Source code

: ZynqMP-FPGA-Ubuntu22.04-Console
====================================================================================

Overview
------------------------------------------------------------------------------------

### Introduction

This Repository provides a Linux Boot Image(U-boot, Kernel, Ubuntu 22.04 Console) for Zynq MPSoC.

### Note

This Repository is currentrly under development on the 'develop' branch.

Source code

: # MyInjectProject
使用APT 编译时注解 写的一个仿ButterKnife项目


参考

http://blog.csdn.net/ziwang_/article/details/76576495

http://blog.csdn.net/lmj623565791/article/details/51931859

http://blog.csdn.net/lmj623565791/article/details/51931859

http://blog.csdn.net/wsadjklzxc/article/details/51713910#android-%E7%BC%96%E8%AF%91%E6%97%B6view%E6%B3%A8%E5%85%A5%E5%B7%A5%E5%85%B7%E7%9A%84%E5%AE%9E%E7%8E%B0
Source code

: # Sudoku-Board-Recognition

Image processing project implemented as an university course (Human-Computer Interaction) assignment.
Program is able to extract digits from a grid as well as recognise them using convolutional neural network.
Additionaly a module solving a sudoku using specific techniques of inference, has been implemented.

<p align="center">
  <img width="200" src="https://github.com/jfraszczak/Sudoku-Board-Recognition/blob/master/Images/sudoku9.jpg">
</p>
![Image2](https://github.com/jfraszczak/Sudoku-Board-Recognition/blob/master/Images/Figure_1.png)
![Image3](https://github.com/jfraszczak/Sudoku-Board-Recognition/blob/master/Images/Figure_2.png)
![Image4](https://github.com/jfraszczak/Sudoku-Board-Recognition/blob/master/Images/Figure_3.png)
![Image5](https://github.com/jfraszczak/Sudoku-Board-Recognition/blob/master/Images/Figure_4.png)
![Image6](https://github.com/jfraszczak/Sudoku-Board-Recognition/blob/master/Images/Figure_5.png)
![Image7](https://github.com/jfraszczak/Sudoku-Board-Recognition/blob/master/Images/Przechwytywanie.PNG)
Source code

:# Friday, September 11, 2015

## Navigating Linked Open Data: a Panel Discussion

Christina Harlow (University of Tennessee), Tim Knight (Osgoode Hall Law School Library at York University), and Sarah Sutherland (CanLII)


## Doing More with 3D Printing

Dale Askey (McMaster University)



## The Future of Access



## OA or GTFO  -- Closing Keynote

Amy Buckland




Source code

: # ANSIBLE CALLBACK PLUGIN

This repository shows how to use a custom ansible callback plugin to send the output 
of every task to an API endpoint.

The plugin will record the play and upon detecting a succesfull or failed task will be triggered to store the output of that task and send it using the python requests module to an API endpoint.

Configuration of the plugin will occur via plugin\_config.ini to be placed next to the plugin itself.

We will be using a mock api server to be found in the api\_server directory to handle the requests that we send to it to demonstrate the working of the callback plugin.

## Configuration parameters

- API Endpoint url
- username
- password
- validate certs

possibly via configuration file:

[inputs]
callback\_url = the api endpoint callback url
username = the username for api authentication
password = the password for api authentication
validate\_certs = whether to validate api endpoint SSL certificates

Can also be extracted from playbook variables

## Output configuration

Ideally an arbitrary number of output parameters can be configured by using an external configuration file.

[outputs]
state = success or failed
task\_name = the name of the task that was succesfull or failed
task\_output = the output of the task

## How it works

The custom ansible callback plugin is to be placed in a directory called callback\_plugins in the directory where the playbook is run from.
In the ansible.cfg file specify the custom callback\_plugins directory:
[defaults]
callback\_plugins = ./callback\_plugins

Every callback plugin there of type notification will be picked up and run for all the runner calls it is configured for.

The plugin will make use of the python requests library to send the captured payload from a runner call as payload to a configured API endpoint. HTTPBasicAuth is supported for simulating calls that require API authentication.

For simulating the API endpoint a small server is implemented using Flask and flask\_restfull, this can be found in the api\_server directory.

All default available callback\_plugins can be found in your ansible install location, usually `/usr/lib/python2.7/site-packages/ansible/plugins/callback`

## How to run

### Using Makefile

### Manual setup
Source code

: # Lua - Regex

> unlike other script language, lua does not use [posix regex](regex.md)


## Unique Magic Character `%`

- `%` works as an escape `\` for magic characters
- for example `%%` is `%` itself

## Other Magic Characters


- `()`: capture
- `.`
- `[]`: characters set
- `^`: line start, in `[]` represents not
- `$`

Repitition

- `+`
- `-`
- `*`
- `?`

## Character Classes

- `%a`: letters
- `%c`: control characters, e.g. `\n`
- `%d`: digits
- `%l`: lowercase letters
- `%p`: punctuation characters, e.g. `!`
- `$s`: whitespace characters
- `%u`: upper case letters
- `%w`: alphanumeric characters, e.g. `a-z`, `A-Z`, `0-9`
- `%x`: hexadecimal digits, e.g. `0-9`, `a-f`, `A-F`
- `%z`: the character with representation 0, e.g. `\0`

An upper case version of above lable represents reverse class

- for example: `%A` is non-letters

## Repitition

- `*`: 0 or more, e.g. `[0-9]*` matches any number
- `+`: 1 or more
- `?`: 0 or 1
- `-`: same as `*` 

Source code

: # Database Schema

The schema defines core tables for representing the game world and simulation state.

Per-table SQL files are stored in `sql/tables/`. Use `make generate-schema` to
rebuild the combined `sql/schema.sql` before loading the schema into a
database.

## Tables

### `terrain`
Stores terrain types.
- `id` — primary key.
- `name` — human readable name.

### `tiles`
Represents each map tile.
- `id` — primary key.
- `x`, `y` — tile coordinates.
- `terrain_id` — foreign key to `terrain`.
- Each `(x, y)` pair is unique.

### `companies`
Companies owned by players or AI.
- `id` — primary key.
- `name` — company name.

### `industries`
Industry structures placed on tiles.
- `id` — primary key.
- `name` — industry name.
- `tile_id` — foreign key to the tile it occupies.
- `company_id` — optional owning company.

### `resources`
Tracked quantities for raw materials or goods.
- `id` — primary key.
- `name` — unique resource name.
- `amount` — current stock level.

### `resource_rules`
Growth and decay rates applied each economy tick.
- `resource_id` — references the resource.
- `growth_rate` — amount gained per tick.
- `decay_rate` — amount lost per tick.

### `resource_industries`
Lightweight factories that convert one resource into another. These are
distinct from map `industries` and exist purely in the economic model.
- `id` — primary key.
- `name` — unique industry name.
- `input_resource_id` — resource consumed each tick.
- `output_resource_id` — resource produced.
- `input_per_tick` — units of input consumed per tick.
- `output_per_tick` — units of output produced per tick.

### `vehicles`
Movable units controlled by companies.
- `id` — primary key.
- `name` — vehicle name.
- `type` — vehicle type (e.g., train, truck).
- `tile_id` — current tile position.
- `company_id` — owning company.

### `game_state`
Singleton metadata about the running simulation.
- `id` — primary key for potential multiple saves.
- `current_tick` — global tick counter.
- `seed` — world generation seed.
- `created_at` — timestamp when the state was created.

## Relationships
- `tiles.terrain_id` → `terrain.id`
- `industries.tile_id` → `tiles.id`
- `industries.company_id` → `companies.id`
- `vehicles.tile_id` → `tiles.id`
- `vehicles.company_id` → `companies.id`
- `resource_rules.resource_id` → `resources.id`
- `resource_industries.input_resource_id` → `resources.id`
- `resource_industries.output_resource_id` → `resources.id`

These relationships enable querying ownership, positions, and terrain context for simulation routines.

What is being asked → The entries are to be transcribed exactly, each line in full.

Exercise output →
Source code

: ZynqMP-FPGA-Ubuntu22.04-Console
====================================================================================

Overview
------------------------------------------------------------------------------------

### Introduction

This Repository provides a Linux Boot Image(U-boot, Kernel, Ubuntu 22.04 Console) for Zynq MPSoC.

### Note

This Repository is currentrly under development on the 'develop' branch.

Source code

: # MyInjectProject
使用APT 编译时注解 写的一个仿ButterKnife项目


参考

http://blog.csdn.net/ziwang_/article/details/76576495

http://blog.csdn.net/lmj623565791/article/details/51931859

http://blog.csdn.net/lmj623565791/article/details/51931859

http://blog.csdn.net/wsadjklzxc/article/details/51713910#android-%E7%BC%96%E8%AF%91%E6%97%B6view%E6%B3%A8%E5%85%A5%E5%B7%A5%E5%85%B7%E7%9A%84%E5%AE%9E%E7%8E%B0
Source code

: # Sudoku-Board-Recognition

Image processing project implemented as an university course (Human-Computer Interaction) assignment.
Program is able to extract digits from a grid as well as recognise them using convolutional neural network.
Additionaly a module solving a sudoku using specific techniques of inference, has been implemented.

<p align="center">
  <img width="200" src="https://github.com/jfraszczak/Sudoku-Board-Recognition/blob/master/Images/sudoku9.jpg">
</p>
![Image2](https://github.com/jfraszczak/Sudoku-Board-Recognition/blob/master/Images/Figure_1.png)
![Image3](https://github.com/jfraszczak/Sudoku-Board-Recognition/blob/master/Images/Figure_2.png)
![Image4](https://github.com/jfraszczak/Sudoku-Board-Recognition/blob/master/Images/Figure_3.png)
![Image5](https://github.com/jfraszczak/Sudoku-Board-Recognition/blob/master/Images/Figure_4.png)
![Image6](https://github.com/jfraszczak/Sudoku-Board-Recognition/blob/master/Images/Figure_5.png)
![Image7](https://github.com/jfraszczak/Sudoku-Board-Recognition/blob/master/Images/Przechwytywanie.PNG)
Source code

:# Friday, September 11, 2015

## Navigating Linked Open Data: a Panel Discussion

Christina Harlow (University of Tennessee), Tim Knight (Osgoode Hall Law School Library at York University), and Sarah Sutherland (CanLII)


## Doing More with 3D Printing

Dale Askey (McMaster University)



## The Future of Access



## OA or GTFO  -- Closing Keynote

Amy Buckland




Source code

: # ANSIBLE CALLBACK PLUGIN

This repository shows how to use a custom ansible callback plugin to send the output 
of every task to an API endpoint.

The plugin will record the play and upon detecting a succesfull or failed task will be triggered to store the output of that task and send it using the python requests module to an API endpoint.

Configuration of the plugin will occur via plugin\_config.ini to be placed next to the plugin itself.

We will be using a mock api server to be found in the api\_server directory to handle the requests that we send to it to demonstrate the working of the callback plugin.

## Configuration parameters

- API Endpoint url
- username
- password
- validate certs

possibly via configuration file:

[inputs]
callback\_url = the api endpoint callback url
username = the username for api authentication
password = the password for api authentication
validate\_certs = whether to validate api endpoint SSL certificates

Can also be extracted from playbook variables

## Output configuration

Ideally an arbitrary number of output parameters can be configured by using an external configuration file.

[outputs]
state = success or failed
task\_name = the name of the task that was succesfull or failed
task\_output = the output of the task

## How it works

The custom ansible callback plugin is to be placed in a directory called callback\_plugins in the directory where the playbook is run from.
In the ansible.cfg file specify the custom callback\_plugins directory:
[defaults]
callback\_plugins = ./callback\_plugins

Every callback plugin there of type notification will be picked up and run for all the runner calls it is configured for.

The plugin will make use of the python requests library to send the captured payload from a runner call as payload to a configured API endpoint. HTTPBasicAuth is supported for simulating calls that require API authentication.

For simulating the API endpoint a small server is implemented using Flask and flask\_restfull, this can be found in the api\_server directory.

All default available callback\_plugins can be found in your ansible install location, usually `/usr/lib/python2.7/site-packages/ansible/plugins/callback`

## How to run

### Using Makefile

### Manual setup
Source code

: # Lua - Regex

> unlike other script language, lua does not use [posix regex](regex.md)


## Unique Magic Character `%`

- `%` works as an escape `\` for magic characters
- for example `%%` is `%` itself

## Other Magic Characters


- `()`: capture
- `.`
- `[]`: characters set
- `^`: line start, in `[]` represents not
- `$`

Repitition

- `+`
- `-`
- `*`
- `?`

## Character Classes

- `%a`: letters
- `%c`: control characters, e.g. `\n`
- `%d`: digits
- `%l`: lowercase letters
- `%p`: punctuation characters, e.g. `!`
- `$s`: whitespace characters
- `%u`: upper case letters
- `%w`: alphanumeric characters, e.g. `a-z`, `A-Z`, `0-9`
- `%x`: hexadecimal digits, e.g. `0-9`, `a-f`, `A-F`
- `%z`: the character with representation 0, e.g. `\0`

An upper case version of above lable represents reverse class

- for example: `%A` is non-letters

## Repitition

- `*`: 0 or more, e.g. `[0-9]*` matches any number
- `+`: 1 or more
- `?`: 0 or 1
- `-`: same as `*` 

Source code

: # Database Schema

The schema defines core tables for representing the game world and simulation state.

Per-table SQL files are stored in `sql/tables/`. Use `make generate-schema` to
rebuild the combined `sql/schema.sql` before loading the schema into a
database.

## Tables

### `terrain`
Stores terrain types.
- `id` — primary key.
- `name` — human readable name.

### `tiles`
Represents each map tile.
- `id` — primary key.
- `x`, `y` — tile coordinates.
- `terrain_id` — foreign key to `terrain`.
- Each `(x, y)` pair is unique.

### `companies`
Companies owned by players or AI.
- `id` — primary key.
- `name` — company name.

### `industries`
Industry structures placed on tiles.
- `id` — primary key.
- `name` — industry name.
- `tile_id` — foreign key to the tile it occupies.
- `company_id` — optional owning company.

### `resources`
Tracked quantities for raw materials or goods.
- `id` — primary key.
- `name` — unique resource name.
- `amount` — current stock level.

### `resource_rules`
Growth and decay rates applied each economy tick.
- `resource_id` — references the resource.
- `growth_rate` — amount gained per tick.
- `decay_rate` — amount lost per tick.

### `resource_industries`
Lightweight factories that convert one resource into another. These are
distinct from map `industries` and exist purely in the economic model.
- `id` — primary key.
- `name` — unique industry name.
- `input_resource_id` — resource consumed each tick.
- `output_resource_id` — resource produced.
- `input_per_tick` — units of input consumed per tick.
- `output_per_tick` — units of output produced per tick.

### `vehicles`
Movable units controlled by companies.
- `id` — primary key.
- `name` — vehicle name.
- `type` — vehicle type (e.g., train, truck).
- `tile_id` — current tile position.
- `company_id` — owning company.

### `game_state`
Singleton metadata about the running simulation.
- `id` — primary key for potential multiple saves.
- `current_tick` — global tick counter.
- `seed` — world generation seed.
- `created_at` — timestamp when the state was created.

## Relationships
- `tiles.terrain_id` → `terrain.id`
- `industries.tile_id` → `tiles.id`
- `industries.company_id` → `companies.id`
- `vehicles.tile_id` → `tiles.id`
- `vehicles.company_id` → `companies.id`
- `resource_rules.resource_id` → `resources.id`
- `resource_industries.input_resource_id` → `resources.id`
- `resource_industries.output_resource_id` → `resources.id`

These relationships enable querying ownership, positions, and terrain context for simulation routines.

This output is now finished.